-- REQUIRED ACTION --
Please copy out the entries below exactly, beginning with the line that contains "- Complete guide" and ending with the line that contains "### Understanding Architecture", and include nothing outside that span.

[Stored dataset items]
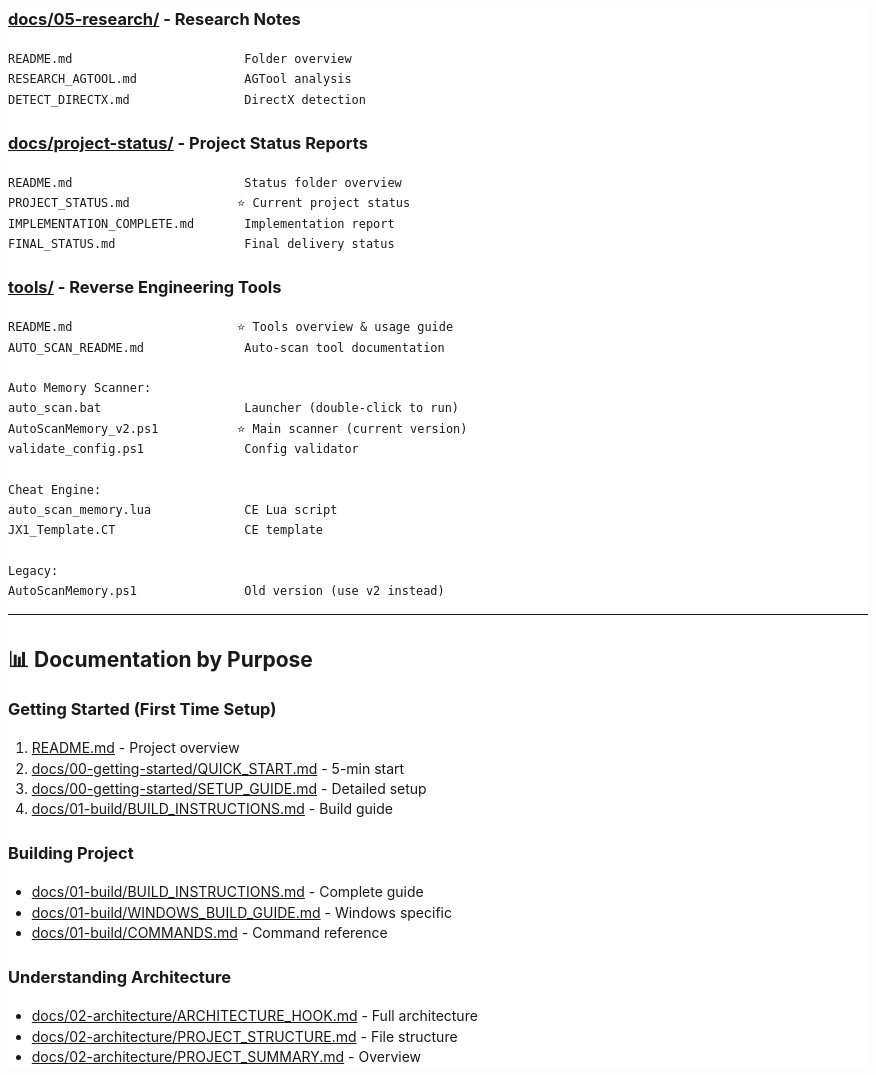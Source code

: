 ### [docs/05-research/](docs/05-research/) - Research Notes
```
README.md                        Folder overview
RESEARCH_AGTOOL.md               AGTool analysis
DETECT_DIRECTX.md                DirectX detection
```

### [docs/project-status/](docs/project-status/) - Project Status Reports
```
README.md                        Status folder overview
PROJECT_STATUS.md               ⭐ Current project status
IMPLEMENTATION_COMPLETE.md       Implementation report
FINAL_STATUS.md                  Final delivery status
```

### [tools/](tools/) - Reverse Engineering Tools
```
README.md                       ⭐ Tools overview & usage guide
AUTO_SCAN_README.md              Auto-scan tool documentation

Auto Memory Scanner:
auto_scan.bat                    Launcher (double-click to run)
AutoScanMemory_v2.ps1           ⭐ Main scanner (current version)
validate_config.ps1              Config validator

Cheat Engine:
auto_scan_memory.lua             CE Lua script
JX1_Template.CT                  CE template

Legacy:
AutoScanMemory.ps1               Old version (use v2 instead)
```

---

## 📊 Documentation by Purpose

### Getting Started (First Time Setup)
1. [README.md](README.md) - Project overview
2. [docs/00-getting-started/QUICK_START.md](docs/00-getting-started/QUICK_START.md) - 5-min start
3. [docs/00-getting-started/SETUP_GUIDE.md](docs/00-getting-started/SETUP_GUIDE.md) - Detailed setup
4. [docs/01-build/BUILD_INSTRUCTIONS.md](docs/01-build/BUILD_INSTRUCTIONS.md) - Build guide

### Building Project
- [docs/01-build/BUILD_INSTRUCTIONS.md](docs/01-build/BUILD_INSTRUCTIONS.md) - Complete guide
- [docs/01-build/WINDOWS_BUILD_GUIDE.md](docs/01-build/WINDOWS_BUILD_GUIDE.md) - Windows specific
- [docs/01-build/COMMANDS.md](docs/01-build/COMMANDS.md) - Command reference

### Understanding Architecture
- [docs/02-architecture/ARCHITECTURE_HOOK.md](docs/02-architecture/ARCHITECTURE_HOOK.md) - Full architecture
- [docs/02-architecture/PROJECT_STRUCTURE.md](docs/02-architecture/PROJECT_STRUCTURE.md) - File structure
- [docs/02-architecture/PROJECT_SUMMARY.md](docs/02-architecture/PROJECT_SUMMARY.md) - Overview
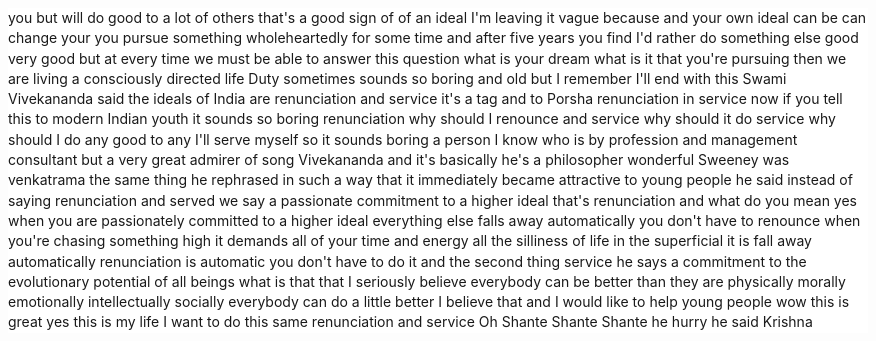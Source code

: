 you but will do good to a lot of others that's a good sign of of an ideal I'm leaving it vague because and your own ideal can be can change your you pursue something wholeheartedly for some time and after five years you find I'd rather do something else good very good but at every time we must be able to answer this question what is your dream what is it that you're pursuing then we are living a consciously directed life Duty sometimes sounds so boring and old but I remember I'll end with this Swami Vivekananda said the ideals of India are renunciation and service it's a tag and to Porsha renunciation in service now if you tell this to modern Indian youth it sounds so boring renunciation why should I renounce and service why should it do service why should I do any good to any I'll serve myself so it sounds boring a person I know who is by profession and management consultant but a very great admirer of song Vivekananda and it's basically he's a philosopher wonderful Sweeney was venkatrama the same thing he rephrased in such a way that it immediately became attractive to young people he said instead of saying renunciation and served we say a passionate commitment to a higher ideal that's renunciation and what do you mean yes when you are passionately committed to a higher ideal everything else falls away automatically you don't have to renounce when you're chasing something high it demands all of your time and energy all the silliness of life in the superficial it is fall away automatically renunciation is automatic you don't have to do it and the second thing service he says a commitment to the evolutionary potential of all beings what is that that I seriously believe everybody can be better than they are physically morally emotionally intellectually socially everybody can do a little better I believe that and I would like to help young people wow this is great yes this is my life I want to do this same renunciation and service Oh Shante Shante Shante he hurry he said Krishna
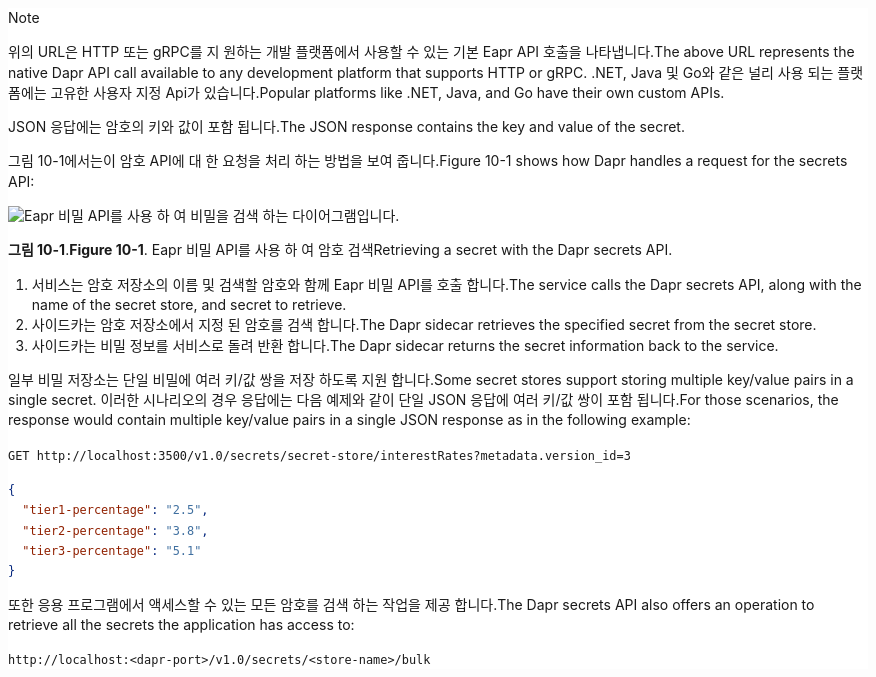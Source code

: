  > [!NOTE]
 > <span data-ttu-id="b8df5-151">위의 URL은 HTTP 또는 gRPC를 지 원하는 개발 플랫폼에서 사용할 수 있는 기본 Eapr API 호출을 나타냅니다.</span><span class="sxs-lookup"><span data-stu-id="b8df5-151">The above URL represents the native Dapr API call available to any development platform that supports HTTP or gRPC.</span></span> <span data-ttu-id="b8df5-152">.NET, Java 및 Go와 같은 널리 사용 되는 플랫폼에는 고유한 사용자 지정 Api가 있습니다.</span><span class="sxs-lookup"><span data-stu-id="b8df5-152">Popular platforms like .NET, Java, and Go have their own custom APIs.</span></span>

<span data-ttu-id="b8df5-153">JSON 응답에는 암호의 키와 값이 포함 됩니다.</span><span class="sxs-lookup"><span data-stu-id="b8df5-153">The JSON response contains the key and value of the secret.</span></span>

<span data-ttu-id="b8df5-154">그림 10-1에서는이 암호 API에 대 한 요청을 처리 하는 방법을 보여 줍니다.</span><span class="sxs-lookup"><span data-stu-id="b8df5-154">Figure 10-1 shows how Dapr handles a request for the secrets API:</span></span>

![Eapr 비밀 API를 사용 하 여 비밀을 검색 하는 다이어그램입니다.](media/secrets/secrets-flow.png)

<span data-ttu-id="b8df5-156">**그림 10-1**.</span><span class="sxs-lookup"><span data-stu-id="b8df5-156">**Figure 10-1**.</span></span> <span data-ttu-id="b8df5-157">Eapr 비밀 API를 사용 하 여 암호 검색</span><span class="sxs-lookup"><span data-stu-id="b8df5-157">Retrieving a secret with the Dapr secrets API.</span></span>

1. <span data-ttu-id="b8df5-158">서비스는 암호 저장소의 이름 및 검색할 암호와 함께 Eapr 비밀 API를 호출 합니다.</span><span class="sxs-lookup"><span data-stu-id="b8df5-158">The service calls the Dapr secrets API, along with the name of the secret store, and secret to retrieve.</span></span>
1. <span data-ttu-id="b8df5-159">사이드카는 암호 저장소에서 지정 된 암호를 검색 합니다.</span><span class="sxs-lookup"><span data-stu-id="b8df5-159">The Dapr sidecar retrieves the specified secret from the secret store.</span></span>
1. <span data-ttu-id="b8df5-160">사이드카는 비밀 정보를 서비스로 돌려 반환 합니다.</span><span class="sxs-lookup"><span data-stu-id="b8df5-160">The Dapr sidecar returns the secret information back to the service.</span></span>

<span data-ttu-id="b8df5-161">일부 비밀 저장소는 단일 비밀에 여러 키/값 쌍을 저장 하도록 지원 합니다.</span><span class="sxs-lookup"><span data-stu-id="b8df5-161">Some secret stores support storing multiple key/value pairs in a single secret.</span></span> <span data-ttu-id="b8df5-162">이러한 시나리오의 경우 응답에는 다음 예제와 같이 단일 JSON 응답에 여러 키/값 쌍이 포함 됩니다.</span><span class="sxs-lookup"><span data-stu-id="b8df5-162">For those scenarios, the response would contain multiple key/value pairs in a single JSON response as in the following example:</span></span>

```http
GET http://localhost:3500/v1.0/secrets/secret-store/interestRates?metadata.version_id=3
```

```json
{
  "tier1-percentage": "2.5",
  "tier2-percentage": "3.8",
  "tier3-percentage": "5.1"
}
```

<span data-ttu-id="b8df5-163">또한 응용 프로그램에서 액세스할 수 있는 모든 암호를 검색 하는 작업을 제공 합니다.</span><span class="sxs-lookup"><span data-stu-id="b8df5-163">The Dapr secrets API also offers an operation to retrieve all the secrets the application has access to:</span></span>

```http
http://localhost:<dapr-port>/v1.0/secrets/<store-name>/bulk
```
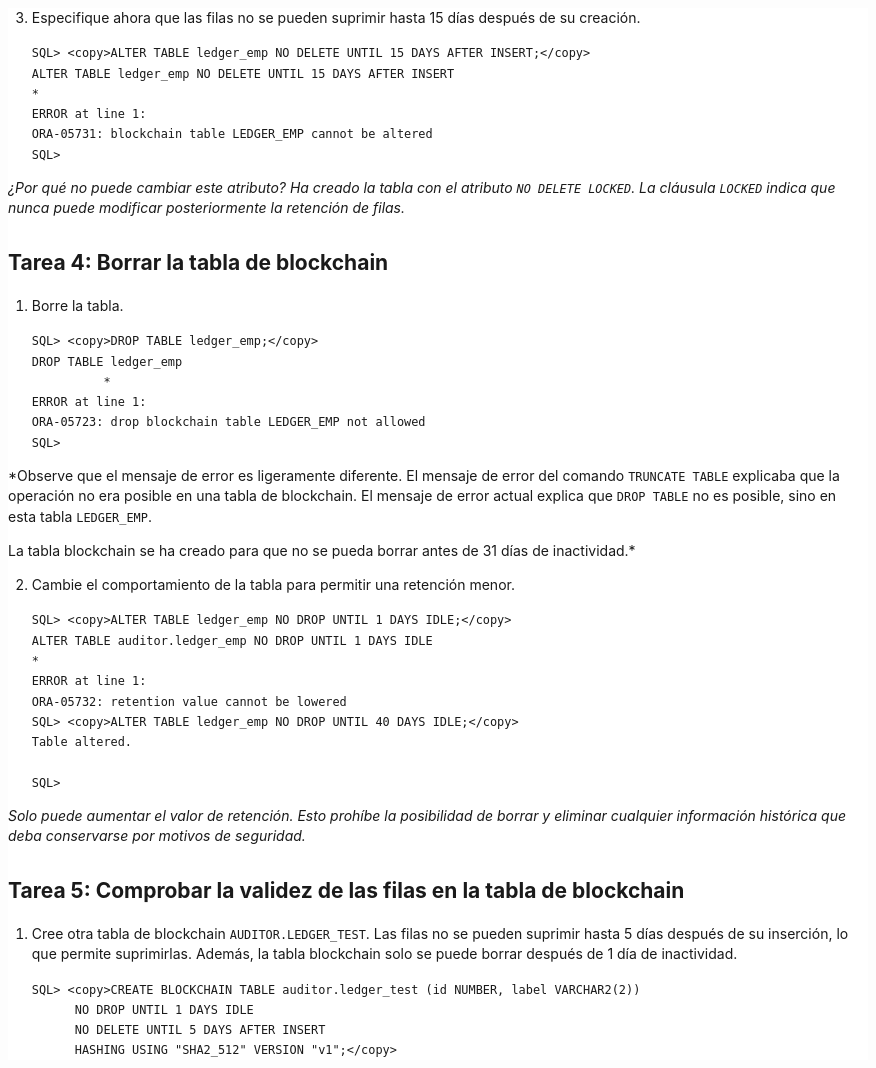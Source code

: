 3.  Especifique ahora que las filas no se pueden suprimir hasta 15 días después de su creación.
    
        SQL> <copy>ALTER TABLE ledger_emp NO DELETE UNTIL 15 DAYS AFTER INSERT;</copy>
        ALTER TABLE ledger_emp NO DELETE UNTIL 15 DAYS AFTER INSERT
        *
        ERROR at line 1:
        ORA-05731: blockchain table LEDGER_EMP cannot be altered
        SQL>
        

_¿Por qué no puede cambiar este atributo? Ha creado la tabla con el atributo `NO DELETE LOCKED`. La cláusula `LOCKED` indica que nunca puede modificar posteriormente la retención de filas._

## Tarea 4: Borrar la tabla de blockchain

1.  Borre la tabla.
    
        SQL> <copy>DROP TABLE ledger_emp;</copy>
        DROP TABLE ledger_emp
                  *
        ERROR at line 1:
        ORA-05723: drop blockchain table LEDGER_EMP not allowed
        SQL>
        

\*Observe que el mensaje de error es ligeramente diferente. El mensaje de error del comando `TRUNCATE TABLE` explicaba que la operación no era posible en una tabla de blockchain. El mensaje de error actual explica que `DROP TABLE` no es posible, sino en esta tabla `LEDGER_EMP`.

La tabla blockchain se ha creado para que no se pueda borrar antes de 31 días de inactividad.\*

2.  Cambie el comportamiento de la tabla para permitir una retención menor.
    
        SQL> <copy>ALTER TABLE ledger_emp NO DROP UNTIL 1 DAYS IDLE;</copy>
        ALTER TABLE auditor.ledger_emp NO DROP UNTIL 1 DAYS IDLE
        *
        ERROR at line 1:
        ORA-05732: retention value cannot be lowered
        SQL> <copy>ALTER TABLE ledger_emp NO DROP UNTIL 40 DAYS IDLE;</copy>
        Table altered.
        
        SQL>
        

_Solo puede aumentar el valor de retención. Esto prohíbe la posibilidad de borrar y eliminar cualquier información histórica que deba conservarse por motivos de seguridad._

## Tarea 5: Comprobar la validez de las filas en la tabla de blockchain

1.  Cree otra tabla de blockchain `AUDITOR.LEDGER_TEST`. Las filas no se pueden suprimir hasta 5 días después de su inserción, lo que permite suprimirlas. Además, la tabla blockchain solo se puede borrar después de 1 día de inactividad.
    
        SQL> <copy>CREATE BLOCKCHAIN TABLE auditor.ledger_test (id NUMBER, label VARCHAR2(2))
              NO DROP UNTIL 1 DAYS IDLE
              NO DELETE UNTIL 5 DAYS AFTER INSERT
              HASHING USING "SHA2_512" VERSION "v1";</copy>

-- REPLY --
- [docs/01-build/BUILD_INSTRUCTIONS.md](docs/01-build/BUILD_INSTRUCTIONS.md) - Complete guide
- [docs/01-build/WINDOWS_BUILD_GUIDE.md](docs/01-build/WINDOWS_BUILD_GUIDE.md) - Windows specific
- [docs/01-build/COMMANDS.md](docs/01-build/COMMANDS.md) - Command reference

### Understanding Architecture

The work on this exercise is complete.